Work task
Below are records; report the number of lines in them that include the word "newenvironment", with no other text.

Stored data
- Opening Delimiter -
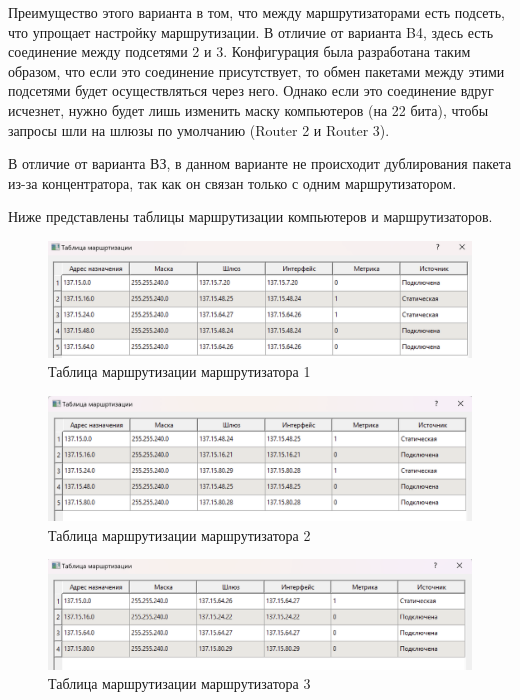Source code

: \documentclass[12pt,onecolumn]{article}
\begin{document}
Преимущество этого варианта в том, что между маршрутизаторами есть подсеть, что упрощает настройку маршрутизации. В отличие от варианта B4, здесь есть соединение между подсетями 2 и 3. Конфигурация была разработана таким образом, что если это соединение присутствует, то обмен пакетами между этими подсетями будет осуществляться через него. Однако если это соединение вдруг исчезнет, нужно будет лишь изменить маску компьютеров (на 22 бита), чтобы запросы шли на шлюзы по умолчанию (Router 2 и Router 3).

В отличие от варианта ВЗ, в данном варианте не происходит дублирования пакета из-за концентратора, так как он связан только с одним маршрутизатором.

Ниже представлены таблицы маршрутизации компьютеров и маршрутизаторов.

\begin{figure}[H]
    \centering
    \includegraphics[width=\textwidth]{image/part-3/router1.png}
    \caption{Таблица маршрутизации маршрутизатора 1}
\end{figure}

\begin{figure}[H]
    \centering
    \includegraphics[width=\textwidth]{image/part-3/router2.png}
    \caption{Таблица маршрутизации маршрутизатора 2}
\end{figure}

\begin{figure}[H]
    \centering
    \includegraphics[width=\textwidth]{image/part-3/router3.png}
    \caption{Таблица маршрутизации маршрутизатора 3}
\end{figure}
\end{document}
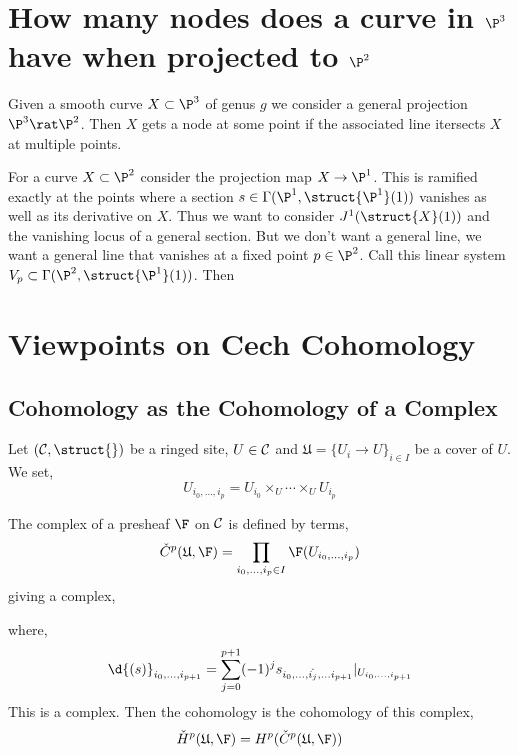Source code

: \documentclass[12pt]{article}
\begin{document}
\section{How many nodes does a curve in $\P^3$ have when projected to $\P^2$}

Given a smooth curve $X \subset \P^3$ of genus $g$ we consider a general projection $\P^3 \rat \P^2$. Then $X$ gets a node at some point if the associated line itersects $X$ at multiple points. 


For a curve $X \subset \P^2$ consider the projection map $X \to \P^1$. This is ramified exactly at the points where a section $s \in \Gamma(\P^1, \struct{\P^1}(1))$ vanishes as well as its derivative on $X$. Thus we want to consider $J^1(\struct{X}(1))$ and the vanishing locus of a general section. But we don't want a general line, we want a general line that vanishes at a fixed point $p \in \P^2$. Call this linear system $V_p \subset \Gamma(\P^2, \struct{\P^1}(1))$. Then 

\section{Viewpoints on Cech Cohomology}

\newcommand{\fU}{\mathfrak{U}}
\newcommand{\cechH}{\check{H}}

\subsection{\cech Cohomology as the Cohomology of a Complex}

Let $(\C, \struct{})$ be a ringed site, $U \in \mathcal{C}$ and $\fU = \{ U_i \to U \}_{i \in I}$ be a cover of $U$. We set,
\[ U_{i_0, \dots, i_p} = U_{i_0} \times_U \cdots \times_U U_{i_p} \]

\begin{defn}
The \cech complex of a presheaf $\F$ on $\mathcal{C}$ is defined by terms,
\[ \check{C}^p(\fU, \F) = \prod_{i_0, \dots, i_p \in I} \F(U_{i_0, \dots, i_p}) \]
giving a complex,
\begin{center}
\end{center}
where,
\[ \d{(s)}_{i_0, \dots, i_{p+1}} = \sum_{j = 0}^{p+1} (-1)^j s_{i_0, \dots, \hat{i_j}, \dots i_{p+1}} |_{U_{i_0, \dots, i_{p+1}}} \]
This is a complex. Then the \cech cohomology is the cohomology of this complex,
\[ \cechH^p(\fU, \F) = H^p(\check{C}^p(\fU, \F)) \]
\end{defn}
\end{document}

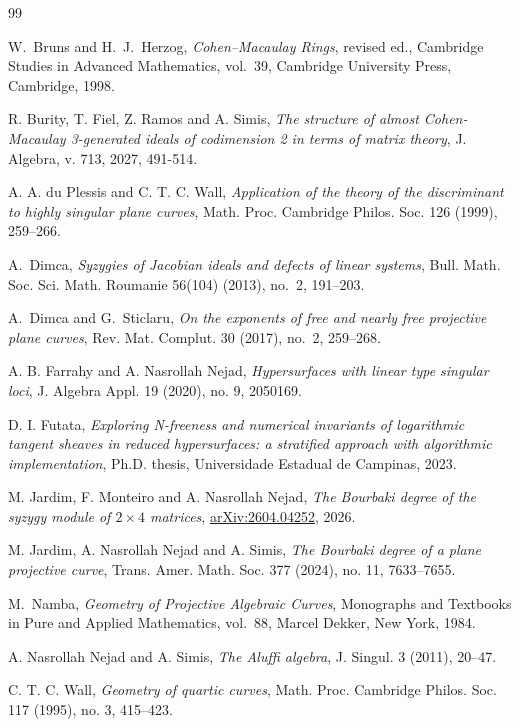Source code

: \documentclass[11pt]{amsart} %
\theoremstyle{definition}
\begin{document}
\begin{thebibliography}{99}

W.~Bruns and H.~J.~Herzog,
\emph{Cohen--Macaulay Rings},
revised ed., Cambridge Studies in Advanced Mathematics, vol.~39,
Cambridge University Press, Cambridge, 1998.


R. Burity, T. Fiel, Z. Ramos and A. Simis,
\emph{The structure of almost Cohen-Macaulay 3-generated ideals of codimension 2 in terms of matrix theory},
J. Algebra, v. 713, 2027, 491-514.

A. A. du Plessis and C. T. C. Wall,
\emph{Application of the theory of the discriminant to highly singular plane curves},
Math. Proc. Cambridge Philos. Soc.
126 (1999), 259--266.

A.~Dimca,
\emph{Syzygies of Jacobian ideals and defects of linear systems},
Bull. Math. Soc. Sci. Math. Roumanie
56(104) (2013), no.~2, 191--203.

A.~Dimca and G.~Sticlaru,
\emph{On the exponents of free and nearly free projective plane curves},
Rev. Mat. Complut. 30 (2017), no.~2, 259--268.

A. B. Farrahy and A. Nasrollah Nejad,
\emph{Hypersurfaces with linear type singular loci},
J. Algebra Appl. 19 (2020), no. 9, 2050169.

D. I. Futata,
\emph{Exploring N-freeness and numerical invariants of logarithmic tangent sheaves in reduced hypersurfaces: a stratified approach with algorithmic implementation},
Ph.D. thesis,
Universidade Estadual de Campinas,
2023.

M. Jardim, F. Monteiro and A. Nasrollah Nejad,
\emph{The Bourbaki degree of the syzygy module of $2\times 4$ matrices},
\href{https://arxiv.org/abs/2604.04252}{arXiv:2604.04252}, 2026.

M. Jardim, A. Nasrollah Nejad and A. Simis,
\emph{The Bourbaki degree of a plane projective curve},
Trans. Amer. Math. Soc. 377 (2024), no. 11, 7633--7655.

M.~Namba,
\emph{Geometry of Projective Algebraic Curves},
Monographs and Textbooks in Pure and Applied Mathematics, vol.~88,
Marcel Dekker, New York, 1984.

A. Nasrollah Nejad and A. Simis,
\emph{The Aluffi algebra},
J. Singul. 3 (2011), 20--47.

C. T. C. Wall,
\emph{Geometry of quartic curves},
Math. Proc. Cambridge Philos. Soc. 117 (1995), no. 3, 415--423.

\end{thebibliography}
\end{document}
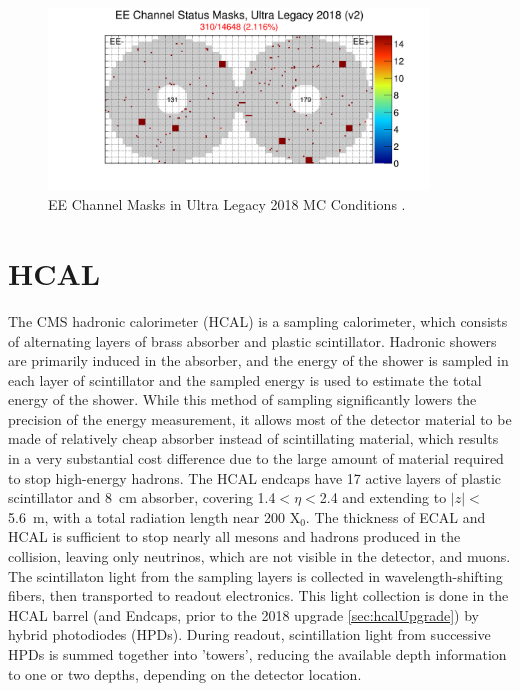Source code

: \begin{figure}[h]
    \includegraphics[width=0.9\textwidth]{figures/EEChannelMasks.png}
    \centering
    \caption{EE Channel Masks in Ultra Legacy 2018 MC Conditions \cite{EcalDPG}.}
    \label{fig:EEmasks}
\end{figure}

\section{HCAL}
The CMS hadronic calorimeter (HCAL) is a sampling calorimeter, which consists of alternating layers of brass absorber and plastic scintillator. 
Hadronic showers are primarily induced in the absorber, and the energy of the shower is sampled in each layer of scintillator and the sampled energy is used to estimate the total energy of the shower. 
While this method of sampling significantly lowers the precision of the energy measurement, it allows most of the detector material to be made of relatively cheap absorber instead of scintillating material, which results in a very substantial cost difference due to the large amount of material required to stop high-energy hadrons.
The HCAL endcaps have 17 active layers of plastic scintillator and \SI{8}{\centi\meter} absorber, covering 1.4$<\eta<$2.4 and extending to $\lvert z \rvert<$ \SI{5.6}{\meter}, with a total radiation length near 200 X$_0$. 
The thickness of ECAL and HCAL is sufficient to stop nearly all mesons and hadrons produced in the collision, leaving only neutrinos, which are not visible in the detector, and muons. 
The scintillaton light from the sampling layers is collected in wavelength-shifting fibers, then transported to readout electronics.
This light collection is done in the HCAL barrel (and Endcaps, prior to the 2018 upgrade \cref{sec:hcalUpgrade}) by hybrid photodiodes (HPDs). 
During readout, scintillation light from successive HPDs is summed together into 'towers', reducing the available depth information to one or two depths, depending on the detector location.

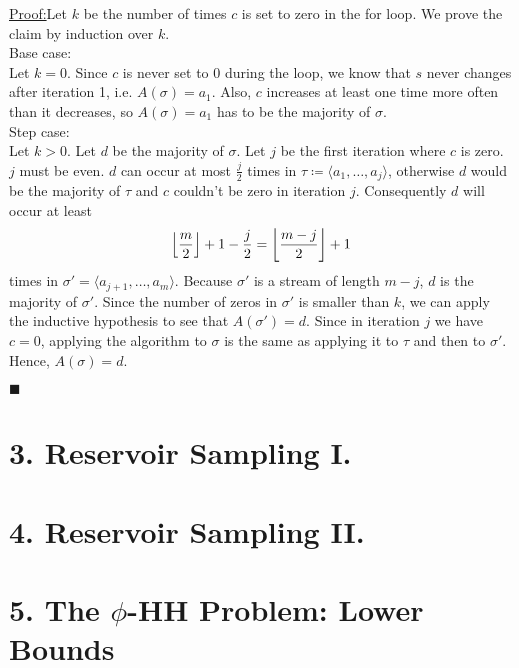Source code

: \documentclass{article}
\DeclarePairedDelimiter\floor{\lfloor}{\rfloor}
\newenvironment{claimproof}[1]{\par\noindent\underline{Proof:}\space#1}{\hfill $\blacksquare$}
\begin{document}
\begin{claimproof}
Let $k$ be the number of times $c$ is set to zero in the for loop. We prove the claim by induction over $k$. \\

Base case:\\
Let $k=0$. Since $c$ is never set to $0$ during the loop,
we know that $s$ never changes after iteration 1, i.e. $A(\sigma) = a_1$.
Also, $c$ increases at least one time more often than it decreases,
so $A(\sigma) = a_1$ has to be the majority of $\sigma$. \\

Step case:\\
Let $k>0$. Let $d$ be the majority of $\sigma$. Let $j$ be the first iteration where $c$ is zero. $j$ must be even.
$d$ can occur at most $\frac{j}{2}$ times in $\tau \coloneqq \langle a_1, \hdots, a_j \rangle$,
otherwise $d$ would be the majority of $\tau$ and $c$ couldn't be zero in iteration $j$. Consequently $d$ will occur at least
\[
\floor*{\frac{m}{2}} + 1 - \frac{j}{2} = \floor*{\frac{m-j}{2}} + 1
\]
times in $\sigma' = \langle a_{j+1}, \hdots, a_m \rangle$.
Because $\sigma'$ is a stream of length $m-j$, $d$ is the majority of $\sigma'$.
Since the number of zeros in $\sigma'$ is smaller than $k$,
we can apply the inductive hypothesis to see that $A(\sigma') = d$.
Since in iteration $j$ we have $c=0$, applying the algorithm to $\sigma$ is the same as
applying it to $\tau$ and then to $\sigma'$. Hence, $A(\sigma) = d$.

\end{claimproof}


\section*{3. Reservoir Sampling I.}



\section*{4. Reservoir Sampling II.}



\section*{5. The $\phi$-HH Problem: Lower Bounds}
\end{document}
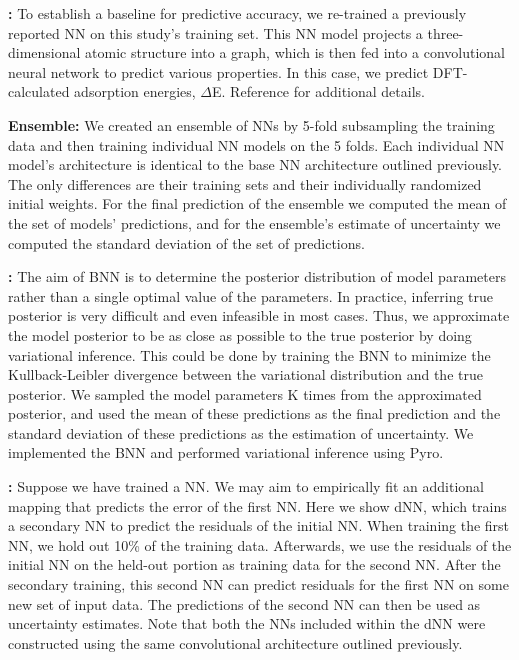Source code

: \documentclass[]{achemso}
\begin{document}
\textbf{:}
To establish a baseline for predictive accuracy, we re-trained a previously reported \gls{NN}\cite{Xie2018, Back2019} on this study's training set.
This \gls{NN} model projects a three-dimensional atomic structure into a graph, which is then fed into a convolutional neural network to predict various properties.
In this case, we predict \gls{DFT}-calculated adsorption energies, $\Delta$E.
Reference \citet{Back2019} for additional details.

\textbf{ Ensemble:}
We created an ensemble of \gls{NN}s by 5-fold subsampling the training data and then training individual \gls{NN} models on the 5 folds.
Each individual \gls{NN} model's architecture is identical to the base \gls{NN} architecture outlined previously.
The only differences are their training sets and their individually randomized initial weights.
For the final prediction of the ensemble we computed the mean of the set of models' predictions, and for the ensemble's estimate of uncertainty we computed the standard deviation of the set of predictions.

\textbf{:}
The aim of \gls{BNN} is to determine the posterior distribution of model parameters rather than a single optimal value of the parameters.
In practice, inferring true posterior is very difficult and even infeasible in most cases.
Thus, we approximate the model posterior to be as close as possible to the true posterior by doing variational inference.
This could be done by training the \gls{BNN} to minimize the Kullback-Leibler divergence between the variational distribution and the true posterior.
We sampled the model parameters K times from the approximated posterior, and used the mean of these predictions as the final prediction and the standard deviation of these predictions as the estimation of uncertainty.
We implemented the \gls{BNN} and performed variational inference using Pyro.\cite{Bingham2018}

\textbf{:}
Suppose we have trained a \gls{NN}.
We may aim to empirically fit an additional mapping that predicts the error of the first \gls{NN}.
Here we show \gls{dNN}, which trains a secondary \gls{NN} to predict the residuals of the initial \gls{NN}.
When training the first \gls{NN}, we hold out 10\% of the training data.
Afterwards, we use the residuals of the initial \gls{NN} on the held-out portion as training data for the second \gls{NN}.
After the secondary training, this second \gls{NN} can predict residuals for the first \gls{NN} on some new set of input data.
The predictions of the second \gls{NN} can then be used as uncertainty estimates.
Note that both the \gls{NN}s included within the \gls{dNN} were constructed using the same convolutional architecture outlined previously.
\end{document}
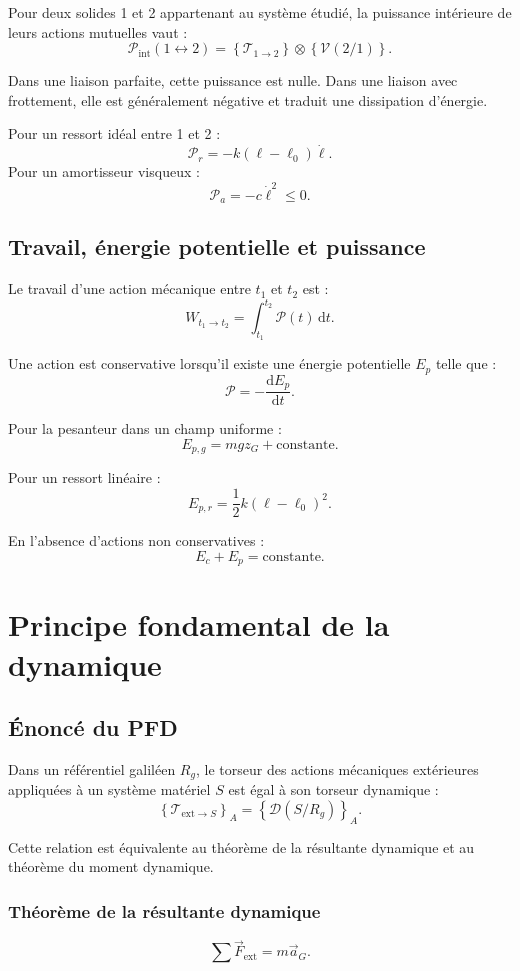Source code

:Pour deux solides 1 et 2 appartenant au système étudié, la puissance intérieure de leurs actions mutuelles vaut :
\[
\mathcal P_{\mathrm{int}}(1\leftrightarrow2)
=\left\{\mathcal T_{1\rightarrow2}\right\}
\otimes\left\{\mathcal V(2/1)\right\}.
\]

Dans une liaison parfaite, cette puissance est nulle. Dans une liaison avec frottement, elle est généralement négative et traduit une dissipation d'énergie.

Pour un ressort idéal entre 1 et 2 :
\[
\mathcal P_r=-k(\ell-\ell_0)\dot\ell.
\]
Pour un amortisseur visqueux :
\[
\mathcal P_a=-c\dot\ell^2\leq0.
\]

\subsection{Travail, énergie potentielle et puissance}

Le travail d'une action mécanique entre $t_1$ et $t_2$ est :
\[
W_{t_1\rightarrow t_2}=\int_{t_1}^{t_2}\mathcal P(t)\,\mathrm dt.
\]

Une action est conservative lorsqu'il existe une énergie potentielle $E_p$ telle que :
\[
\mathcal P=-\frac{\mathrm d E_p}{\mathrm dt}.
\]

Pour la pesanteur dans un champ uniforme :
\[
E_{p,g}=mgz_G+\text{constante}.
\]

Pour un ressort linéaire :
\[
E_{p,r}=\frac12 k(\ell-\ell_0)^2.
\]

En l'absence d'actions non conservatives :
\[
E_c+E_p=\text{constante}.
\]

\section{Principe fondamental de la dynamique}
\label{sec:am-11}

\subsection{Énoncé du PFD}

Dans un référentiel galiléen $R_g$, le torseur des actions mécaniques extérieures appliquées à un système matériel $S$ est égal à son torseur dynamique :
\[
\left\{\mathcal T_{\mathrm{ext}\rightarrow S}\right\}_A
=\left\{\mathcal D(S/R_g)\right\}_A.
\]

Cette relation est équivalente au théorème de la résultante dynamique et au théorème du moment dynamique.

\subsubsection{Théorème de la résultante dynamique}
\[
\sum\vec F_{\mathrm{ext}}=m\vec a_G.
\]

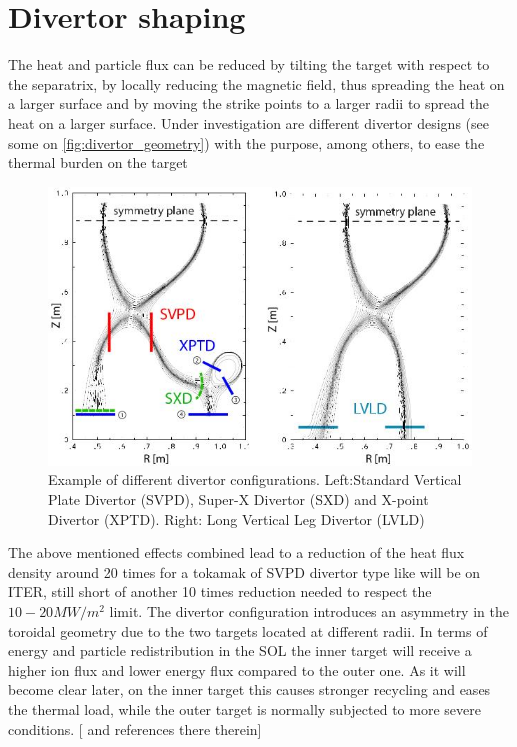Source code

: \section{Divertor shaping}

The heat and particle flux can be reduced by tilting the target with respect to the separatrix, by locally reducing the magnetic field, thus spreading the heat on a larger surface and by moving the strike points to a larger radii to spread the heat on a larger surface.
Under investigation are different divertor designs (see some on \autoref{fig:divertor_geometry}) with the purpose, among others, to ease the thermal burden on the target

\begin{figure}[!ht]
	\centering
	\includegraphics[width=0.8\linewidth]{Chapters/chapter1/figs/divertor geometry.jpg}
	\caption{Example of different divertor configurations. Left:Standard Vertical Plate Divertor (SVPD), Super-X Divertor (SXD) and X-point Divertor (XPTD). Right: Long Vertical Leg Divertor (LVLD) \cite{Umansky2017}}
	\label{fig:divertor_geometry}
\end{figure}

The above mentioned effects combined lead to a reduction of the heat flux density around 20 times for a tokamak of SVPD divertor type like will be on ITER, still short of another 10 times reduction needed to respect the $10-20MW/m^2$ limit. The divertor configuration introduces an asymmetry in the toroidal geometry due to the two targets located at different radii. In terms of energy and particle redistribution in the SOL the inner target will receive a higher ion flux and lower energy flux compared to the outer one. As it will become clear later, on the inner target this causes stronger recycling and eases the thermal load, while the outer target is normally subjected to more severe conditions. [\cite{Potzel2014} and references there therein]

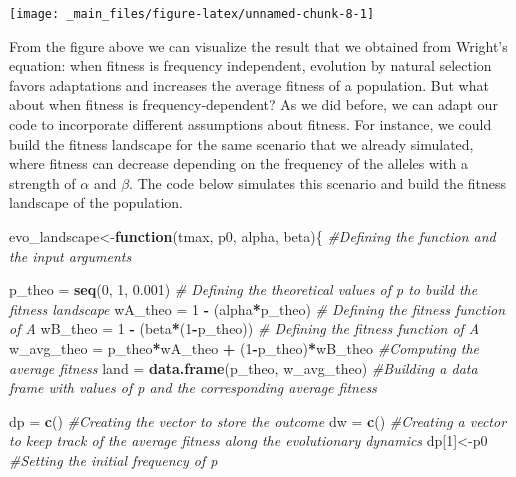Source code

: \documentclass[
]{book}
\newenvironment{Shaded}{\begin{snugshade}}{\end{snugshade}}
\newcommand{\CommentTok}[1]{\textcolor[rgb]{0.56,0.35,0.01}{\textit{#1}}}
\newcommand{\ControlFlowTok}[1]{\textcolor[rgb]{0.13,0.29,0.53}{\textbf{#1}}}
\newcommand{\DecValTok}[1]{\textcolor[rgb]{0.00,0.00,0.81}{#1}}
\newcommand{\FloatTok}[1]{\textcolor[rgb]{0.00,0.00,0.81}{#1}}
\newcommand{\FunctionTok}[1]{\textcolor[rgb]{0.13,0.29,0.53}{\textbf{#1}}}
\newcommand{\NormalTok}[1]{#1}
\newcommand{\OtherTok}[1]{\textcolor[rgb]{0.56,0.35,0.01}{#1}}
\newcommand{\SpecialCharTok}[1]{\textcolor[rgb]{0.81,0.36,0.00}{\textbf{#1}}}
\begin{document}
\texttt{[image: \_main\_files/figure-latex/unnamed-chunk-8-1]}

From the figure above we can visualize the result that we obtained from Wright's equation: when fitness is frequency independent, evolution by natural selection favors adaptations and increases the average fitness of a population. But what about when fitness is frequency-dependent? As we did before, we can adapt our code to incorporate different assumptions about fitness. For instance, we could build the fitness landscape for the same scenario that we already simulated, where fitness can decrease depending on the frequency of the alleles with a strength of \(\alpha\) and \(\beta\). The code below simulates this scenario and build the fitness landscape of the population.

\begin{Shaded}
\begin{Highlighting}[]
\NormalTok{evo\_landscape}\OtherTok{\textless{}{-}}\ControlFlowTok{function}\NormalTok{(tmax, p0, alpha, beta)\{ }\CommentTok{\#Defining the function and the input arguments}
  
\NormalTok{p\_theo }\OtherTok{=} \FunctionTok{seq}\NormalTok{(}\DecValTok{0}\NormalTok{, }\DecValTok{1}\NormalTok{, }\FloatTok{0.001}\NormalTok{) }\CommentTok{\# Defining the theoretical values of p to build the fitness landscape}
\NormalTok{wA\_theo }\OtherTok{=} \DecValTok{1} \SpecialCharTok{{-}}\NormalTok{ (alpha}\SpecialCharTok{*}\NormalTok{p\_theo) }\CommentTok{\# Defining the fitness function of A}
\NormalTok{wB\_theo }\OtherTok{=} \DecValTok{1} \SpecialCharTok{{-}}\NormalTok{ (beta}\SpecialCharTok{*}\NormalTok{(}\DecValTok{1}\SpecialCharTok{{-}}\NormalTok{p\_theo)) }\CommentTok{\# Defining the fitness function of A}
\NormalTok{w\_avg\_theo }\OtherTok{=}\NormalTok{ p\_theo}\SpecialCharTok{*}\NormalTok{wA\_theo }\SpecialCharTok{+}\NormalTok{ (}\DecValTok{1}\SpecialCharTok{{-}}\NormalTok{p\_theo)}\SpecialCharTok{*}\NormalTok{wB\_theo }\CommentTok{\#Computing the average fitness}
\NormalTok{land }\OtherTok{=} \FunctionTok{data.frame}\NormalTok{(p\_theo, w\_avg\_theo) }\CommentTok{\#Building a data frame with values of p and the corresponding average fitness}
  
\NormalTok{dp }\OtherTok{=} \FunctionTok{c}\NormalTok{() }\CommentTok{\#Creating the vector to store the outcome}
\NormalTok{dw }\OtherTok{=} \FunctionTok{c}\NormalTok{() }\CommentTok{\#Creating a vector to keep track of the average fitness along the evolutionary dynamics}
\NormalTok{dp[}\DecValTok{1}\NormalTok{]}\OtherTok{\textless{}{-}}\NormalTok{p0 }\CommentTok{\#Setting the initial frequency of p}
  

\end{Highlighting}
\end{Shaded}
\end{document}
- Closing Delimiter -
Response box
2